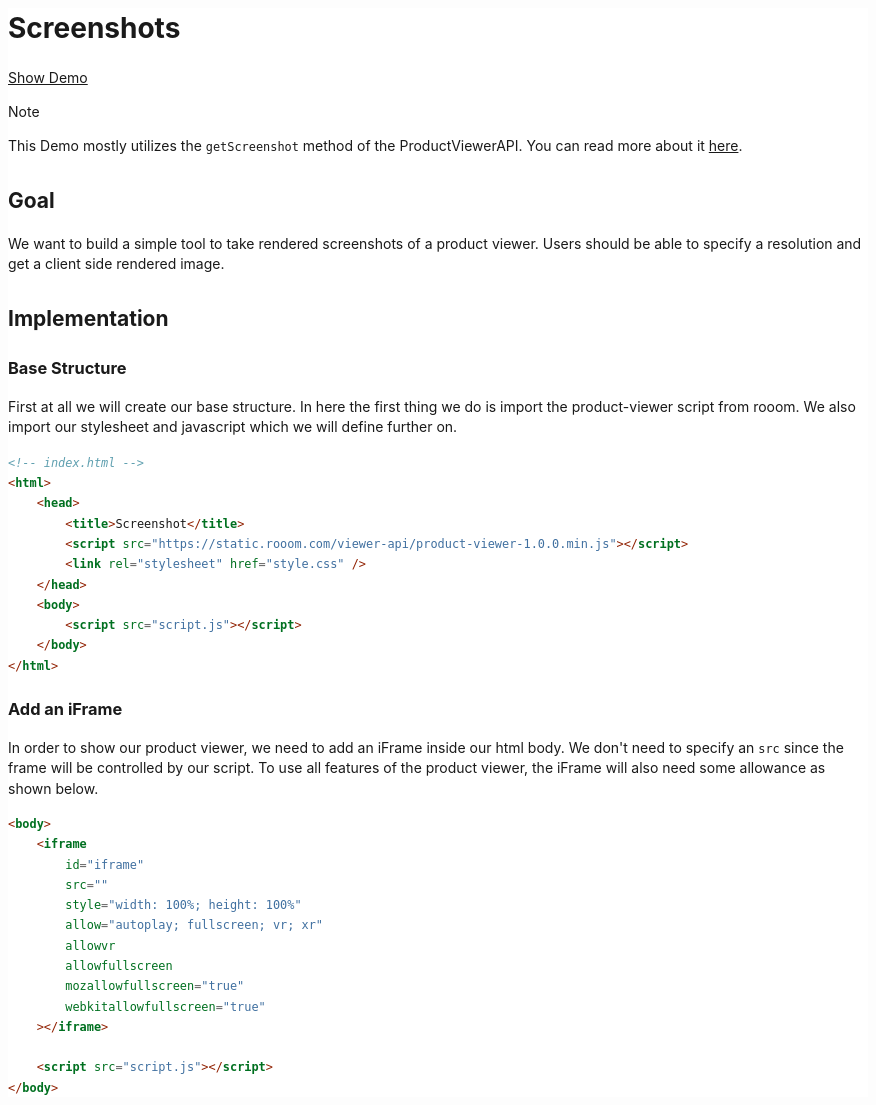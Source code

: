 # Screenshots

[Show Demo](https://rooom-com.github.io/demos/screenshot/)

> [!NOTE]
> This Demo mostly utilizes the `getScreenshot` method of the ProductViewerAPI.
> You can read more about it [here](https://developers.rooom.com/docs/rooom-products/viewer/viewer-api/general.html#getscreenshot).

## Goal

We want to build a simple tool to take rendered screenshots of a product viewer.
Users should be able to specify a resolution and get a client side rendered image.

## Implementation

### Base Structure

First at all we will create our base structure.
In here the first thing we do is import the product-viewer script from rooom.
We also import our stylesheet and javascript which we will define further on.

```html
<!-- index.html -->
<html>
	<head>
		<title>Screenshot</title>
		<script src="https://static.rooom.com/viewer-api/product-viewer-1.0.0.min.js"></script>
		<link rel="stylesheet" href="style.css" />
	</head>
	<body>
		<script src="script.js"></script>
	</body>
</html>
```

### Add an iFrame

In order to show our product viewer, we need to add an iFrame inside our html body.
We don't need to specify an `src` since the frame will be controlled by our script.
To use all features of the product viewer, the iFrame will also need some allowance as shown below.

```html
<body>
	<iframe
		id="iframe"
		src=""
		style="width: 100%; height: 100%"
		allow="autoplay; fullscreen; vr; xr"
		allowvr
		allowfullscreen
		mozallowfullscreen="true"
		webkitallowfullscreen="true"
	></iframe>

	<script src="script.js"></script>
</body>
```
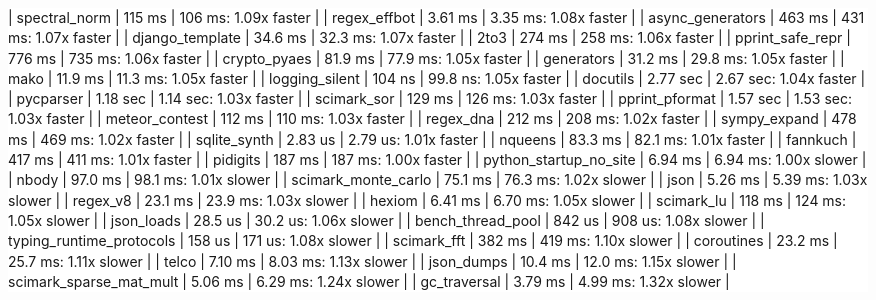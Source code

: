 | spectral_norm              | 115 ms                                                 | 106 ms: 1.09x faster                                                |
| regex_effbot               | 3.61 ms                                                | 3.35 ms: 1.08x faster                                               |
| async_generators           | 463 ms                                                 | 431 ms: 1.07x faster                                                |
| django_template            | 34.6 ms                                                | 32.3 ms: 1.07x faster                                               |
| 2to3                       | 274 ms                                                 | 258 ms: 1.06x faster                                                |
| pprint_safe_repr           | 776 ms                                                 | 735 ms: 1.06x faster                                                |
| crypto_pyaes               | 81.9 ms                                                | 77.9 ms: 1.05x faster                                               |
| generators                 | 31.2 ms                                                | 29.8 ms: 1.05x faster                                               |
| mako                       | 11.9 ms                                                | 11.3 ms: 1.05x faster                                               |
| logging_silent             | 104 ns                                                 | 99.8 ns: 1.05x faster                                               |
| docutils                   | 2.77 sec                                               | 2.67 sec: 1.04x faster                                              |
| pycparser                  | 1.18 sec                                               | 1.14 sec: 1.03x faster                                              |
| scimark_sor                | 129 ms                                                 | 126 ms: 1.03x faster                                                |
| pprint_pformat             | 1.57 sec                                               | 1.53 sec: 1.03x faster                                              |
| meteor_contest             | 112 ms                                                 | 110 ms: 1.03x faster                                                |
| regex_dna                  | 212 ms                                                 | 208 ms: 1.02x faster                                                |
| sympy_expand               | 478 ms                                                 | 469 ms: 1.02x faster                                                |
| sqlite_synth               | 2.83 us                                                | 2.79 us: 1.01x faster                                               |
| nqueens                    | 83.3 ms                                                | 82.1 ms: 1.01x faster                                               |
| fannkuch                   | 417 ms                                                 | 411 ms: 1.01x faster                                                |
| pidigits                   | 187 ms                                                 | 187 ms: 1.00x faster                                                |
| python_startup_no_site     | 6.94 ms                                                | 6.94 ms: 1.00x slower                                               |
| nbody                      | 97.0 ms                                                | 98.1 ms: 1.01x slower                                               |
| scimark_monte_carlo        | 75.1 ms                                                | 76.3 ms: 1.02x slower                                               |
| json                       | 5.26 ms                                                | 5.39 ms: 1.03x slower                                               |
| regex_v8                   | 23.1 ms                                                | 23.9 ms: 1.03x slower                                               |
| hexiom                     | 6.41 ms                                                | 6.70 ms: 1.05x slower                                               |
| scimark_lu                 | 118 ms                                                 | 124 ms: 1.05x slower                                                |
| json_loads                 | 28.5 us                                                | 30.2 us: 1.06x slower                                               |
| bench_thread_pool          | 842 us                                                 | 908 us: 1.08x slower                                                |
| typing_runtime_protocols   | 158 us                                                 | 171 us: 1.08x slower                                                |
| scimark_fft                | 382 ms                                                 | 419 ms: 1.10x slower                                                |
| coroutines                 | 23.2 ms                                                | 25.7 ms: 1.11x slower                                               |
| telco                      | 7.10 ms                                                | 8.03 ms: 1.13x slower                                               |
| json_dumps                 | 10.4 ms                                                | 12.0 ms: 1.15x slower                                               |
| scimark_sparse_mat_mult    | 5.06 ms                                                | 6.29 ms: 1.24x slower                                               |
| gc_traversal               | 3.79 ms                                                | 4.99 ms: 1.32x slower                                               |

━━━━━━━━━━━━━━━━━━━━

The task: Produce the entries above once more, exactly as given, with each picture left out.

Finished exercise:
Source code

: # Screenshots

[Show Demo](https://rooom-com.github.io/demos/screenshot/)

> [!NOTE]
> This Demo mostly utilizes the `getScreenshot` method of the ProductViewerAPI.
> You can read more about it [here](https://developers.rooom.com/docs/rooom-products/viewer/viewer-api/general.html#getscreenshot).

## Goal

We want to build a simple tool to take rendered screenshots of a product viewer.
Users should be able to specify a resolution and get a client side rendered image.

## Implementation

### Base Structure

First at all we will create our base structure.
In here the first thing we do is import the product-viewer script from rooom.
We also import our stylesheet and javascript which we will define further on.

```html
<!-- index.html -->
<html>
	<head>
		<title>Screenshot</title>
		<script src="https://static.rooom.com/viewer-api/product-viewer-1.0.0.min.js"></script>
		<link rel="stylesheet" href="style.css" />
	</head>
	<body>
		<script src="script.js"></script>
	</body>
</html>
```

### Add an iFrame

In order to show our product viewer, we need to add an iFrame inside our html body.
We don't need to specify an `src` since the frame will be controlled by our script.
To use all features of the product viewer, the iFrame will also need some allowance as shown below.

```html
<body>
	<iframe
		id="iframe"
		src=""
		style="width: 100%; height: 100%"
		allow="autoplay; fullscreen; vr; xr"
		allowvr
		allowfullscreen
		mozallowfullscreen="true"
		webkitallowfullscreen="true"
	></iframe>

	<script src="script.js"></script>
</body>
```
Source code

: | spectral_norm              | 115 ms                                                 | 106 ms: 1.09x faster                                                |
| regex_effbot               | 3.61 ms                                                | 3.35 ms: 1.08x faster                                               |
| async_generators           | 463 ms                                                 | 431 ms: 1.07x faster                                                |
| django_template            | 34.6 ms                                                | 32.3 ms: 1.07x faster                                               |
| 2to3                       | 274 ms                                                 | 258 ms: 1.06x faster                                                |
| pprint_safe_repr           | 776 ms                                                 | 735 ms: 1.06x faster                                                |
| crypto_pyaes               | 81.9 ms                                                | 77.9 ms: 1.05x faster                                               |
| generators                 | 31.2 ms                                                | 29.8 ms: 1.05x faster                                               |
| mako                       | 11.9 ms                                                | 11.3 ms: 1.05x faster                                               |
| logging_silent             | 104 ns                                                 | 99.8 ns: 1.05x faster                                               |
| docutils                   | 2.77 sec                                               | 2.67 sec: 1.04x faster                                              |
| pycparser                  | 1.18 sec                                               | 1.14 sec: 1.03x faster                                              |
| scimark_sor                | 129 ms                                                 | 126 ms: 1.03x faster                                                |
| pprint_pformat             | 1.57 sec                                               | 1.53 sec: 1.03x faster                                              |
| meteor_contest             | 112 ms                                                 | 110 ms: 1.03x faster                                                |
| regex_dna                  | 212 ms                                                 | 208 ms: 1.02x faster                                                |
| sympy_expand               | 478 ms                                                 | 469 ms: 1.02x faster                                                |
| sqlite_synth               | 2.83 us                                                | 2.79 us: 1.01x faster                                               |
| nqueens                    | 83.3 ms                                                | 82.1 ms: 1.01x faster                                               |
| fannkuch                   | 417 ms                                                 | 411 ms: 1.01x faster                                                |
| pidigits                   | 187 ms                                                 | 187 ms: 1.00x faster                                                |
| python_startup_no_site     | 6.94 ms                                                | 6.94 ms: 1.00x slower                                               |
| nbody                      | 97.0 ms                                                | 98.1 ms: 1.01x slower                                               |
| scimark_monte_carlo        | 75.1 ms                                                | 76.3 ms: 1.02x slower                                               |
| json                       | 5.26 ms                                                | 5.39 ms: 1.03x slower                                               |
| regex_v8                   | 23.1 ms                                                | 23.9 ms: 1.03x slower                                               |
| hexiom                     | 6.41 ms                                                | 6.70 ms: 1.05x slower                                               |
| scimark_lu                 | 118 ms                                                 | 124 ms: 1.05x slower                                                |
| json_loads                 | 28.5 us                                                | 30.2 us: 1.06x slower                                               |
| bench_thread_pool          | 842 us                                                 | 908 us: 1.08x slower                                                |
| typing_runtime_protocols   | 158 us                                                 | 171 us: 1.08x slower                                                |
| scimark_fft                | 382 ms                                                 | 419 ms: 1.10x slower                                                |
| coroutines                 | 23.2 ms                                                | 25.7 ms: 1.11x slower                                               |
| telco                      | 7.10 ms                                                | 8.03 ms: 1.13x slower                                               |
| json_dumps                 | 10.4 ms                                                | 12.0 ms: 1.15x slower                                               |
| scimark_sparse_mat_mult    | 5.06 ms                                                | 6.29 ms: 1.24x slower                                               |
| gc_traversal               | 3.79 ms                                                | 4.99 ms: 1.32x slower                                               |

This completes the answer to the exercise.